§ Task
Where the string "Extracting" occurs in a line of the entries below, copy that line.

§ Given records
[Start of section]
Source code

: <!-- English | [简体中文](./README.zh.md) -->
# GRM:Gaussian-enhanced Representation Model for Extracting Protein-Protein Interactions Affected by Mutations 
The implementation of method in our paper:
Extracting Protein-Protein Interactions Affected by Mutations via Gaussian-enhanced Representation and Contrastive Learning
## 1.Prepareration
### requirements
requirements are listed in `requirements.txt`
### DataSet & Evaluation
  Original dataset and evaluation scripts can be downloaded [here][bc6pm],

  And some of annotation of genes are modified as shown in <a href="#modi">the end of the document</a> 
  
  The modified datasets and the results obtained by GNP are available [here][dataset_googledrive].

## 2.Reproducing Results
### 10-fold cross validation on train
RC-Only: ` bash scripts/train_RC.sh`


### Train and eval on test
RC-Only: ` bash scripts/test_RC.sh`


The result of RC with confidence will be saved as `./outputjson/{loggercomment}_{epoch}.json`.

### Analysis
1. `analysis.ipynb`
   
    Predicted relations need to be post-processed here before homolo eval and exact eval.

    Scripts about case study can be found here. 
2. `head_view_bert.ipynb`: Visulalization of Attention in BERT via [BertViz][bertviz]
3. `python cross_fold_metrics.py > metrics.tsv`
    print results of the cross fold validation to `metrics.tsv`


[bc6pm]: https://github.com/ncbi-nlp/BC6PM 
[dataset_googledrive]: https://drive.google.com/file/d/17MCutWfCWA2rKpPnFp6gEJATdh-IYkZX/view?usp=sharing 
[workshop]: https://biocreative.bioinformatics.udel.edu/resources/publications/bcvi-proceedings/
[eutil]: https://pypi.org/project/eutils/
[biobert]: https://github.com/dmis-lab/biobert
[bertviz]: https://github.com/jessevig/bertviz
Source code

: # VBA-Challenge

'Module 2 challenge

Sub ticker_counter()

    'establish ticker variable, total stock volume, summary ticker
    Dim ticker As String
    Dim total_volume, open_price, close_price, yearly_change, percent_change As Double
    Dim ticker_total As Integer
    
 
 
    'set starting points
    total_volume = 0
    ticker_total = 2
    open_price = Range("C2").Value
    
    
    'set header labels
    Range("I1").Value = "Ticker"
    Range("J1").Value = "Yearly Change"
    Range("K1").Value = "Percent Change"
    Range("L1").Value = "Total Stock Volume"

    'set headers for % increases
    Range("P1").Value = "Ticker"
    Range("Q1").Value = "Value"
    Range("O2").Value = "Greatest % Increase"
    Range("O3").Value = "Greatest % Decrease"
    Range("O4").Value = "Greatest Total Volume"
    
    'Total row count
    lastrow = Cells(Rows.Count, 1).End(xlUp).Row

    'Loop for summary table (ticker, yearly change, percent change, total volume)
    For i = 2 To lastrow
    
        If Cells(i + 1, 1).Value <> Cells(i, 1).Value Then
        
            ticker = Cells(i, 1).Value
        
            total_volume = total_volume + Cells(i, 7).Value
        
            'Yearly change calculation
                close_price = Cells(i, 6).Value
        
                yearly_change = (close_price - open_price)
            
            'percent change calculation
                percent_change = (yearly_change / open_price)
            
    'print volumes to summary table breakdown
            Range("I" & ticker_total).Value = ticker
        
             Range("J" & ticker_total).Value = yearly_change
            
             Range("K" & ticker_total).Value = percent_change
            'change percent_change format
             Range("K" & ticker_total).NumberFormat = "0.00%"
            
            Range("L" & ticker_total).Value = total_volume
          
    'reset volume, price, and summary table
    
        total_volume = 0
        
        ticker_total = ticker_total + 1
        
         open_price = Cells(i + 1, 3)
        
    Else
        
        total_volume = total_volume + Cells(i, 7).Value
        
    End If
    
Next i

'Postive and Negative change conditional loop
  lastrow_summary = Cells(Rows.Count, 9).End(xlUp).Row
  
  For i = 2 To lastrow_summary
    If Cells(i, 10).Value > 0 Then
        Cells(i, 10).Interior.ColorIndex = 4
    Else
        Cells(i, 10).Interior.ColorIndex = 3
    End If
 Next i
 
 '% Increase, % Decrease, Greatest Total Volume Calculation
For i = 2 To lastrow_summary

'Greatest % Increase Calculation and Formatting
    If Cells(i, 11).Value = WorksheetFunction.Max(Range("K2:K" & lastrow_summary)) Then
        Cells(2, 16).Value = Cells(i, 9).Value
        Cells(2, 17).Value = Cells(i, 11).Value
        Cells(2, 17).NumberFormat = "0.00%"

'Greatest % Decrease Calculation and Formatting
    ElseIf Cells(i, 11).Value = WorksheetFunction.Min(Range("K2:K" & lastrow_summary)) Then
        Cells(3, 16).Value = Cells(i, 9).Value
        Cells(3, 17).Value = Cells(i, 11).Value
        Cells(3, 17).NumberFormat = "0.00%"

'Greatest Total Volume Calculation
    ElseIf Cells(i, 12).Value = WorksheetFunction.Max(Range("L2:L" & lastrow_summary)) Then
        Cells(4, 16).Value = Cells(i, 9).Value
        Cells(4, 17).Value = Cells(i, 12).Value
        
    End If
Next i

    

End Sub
[End of section]
§ Result
# GRM:Gaussian-enhanced Representation Model for Extracting Protein-Protein Interactions Affected by Mutations 
Extracting Protein-Protein Interactions Affected by Mutations via Gaussian-enhanced Representation and Contrastive Learning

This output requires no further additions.